Task item: Copy each line below that has "using".

Data for review:
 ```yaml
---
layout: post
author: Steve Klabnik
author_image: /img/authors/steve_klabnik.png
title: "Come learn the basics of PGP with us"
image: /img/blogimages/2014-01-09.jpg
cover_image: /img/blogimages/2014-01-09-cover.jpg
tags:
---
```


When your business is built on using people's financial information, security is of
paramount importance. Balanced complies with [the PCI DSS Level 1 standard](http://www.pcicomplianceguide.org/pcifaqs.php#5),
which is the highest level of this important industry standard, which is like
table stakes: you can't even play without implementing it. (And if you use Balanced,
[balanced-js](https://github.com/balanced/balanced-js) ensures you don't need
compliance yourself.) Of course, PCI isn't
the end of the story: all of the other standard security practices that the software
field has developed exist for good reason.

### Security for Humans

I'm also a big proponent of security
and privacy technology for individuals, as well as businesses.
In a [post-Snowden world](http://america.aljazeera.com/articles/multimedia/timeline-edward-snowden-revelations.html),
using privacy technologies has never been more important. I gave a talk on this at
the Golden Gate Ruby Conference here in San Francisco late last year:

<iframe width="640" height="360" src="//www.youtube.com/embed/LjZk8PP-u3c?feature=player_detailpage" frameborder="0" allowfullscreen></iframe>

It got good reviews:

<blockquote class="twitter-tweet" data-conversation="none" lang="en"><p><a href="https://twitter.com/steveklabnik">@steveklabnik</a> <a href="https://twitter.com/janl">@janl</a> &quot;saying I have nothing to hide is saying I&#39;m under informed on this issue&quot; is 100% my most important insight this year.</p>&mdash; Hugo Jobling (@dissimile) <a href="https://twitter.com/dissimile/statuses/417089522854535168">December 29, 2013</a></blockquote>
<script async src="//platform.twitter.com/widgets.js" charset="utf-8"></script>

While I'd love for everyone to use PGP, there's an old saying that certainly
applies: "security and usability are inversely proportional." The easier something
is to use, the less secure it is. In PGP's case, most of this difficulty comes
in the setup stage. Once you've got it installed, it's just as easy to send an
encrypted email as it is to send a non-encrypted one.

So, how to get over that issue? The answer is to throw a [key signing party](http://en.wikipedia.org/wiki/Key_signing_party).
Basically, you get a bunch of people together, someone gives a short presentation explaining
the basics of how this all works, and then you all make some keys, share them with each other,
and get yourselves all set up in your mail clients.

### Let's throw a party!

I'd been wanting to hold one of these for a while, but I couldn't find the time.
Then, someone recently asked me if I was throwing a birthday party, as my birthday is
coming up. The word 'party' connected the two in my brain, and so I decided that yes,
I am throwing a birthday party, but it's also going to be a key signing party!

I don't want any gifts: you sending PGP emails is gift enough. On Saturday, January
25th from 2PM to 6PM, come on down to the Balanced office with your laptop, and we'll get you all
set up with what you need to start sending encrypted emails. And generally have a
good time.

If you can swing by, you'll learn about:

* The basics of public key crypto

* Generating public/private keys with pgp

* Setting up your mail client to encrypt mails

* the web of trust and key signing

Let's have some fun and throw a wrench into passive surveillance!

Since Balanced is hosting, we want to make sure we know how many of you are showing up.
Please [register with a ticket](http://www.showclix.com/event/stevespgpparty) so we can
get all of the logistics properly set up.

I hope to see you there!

Exercise answer:
When your business is built on using people's financial information, security is of
using privacy technologies has never been more important. I gave a talk on this at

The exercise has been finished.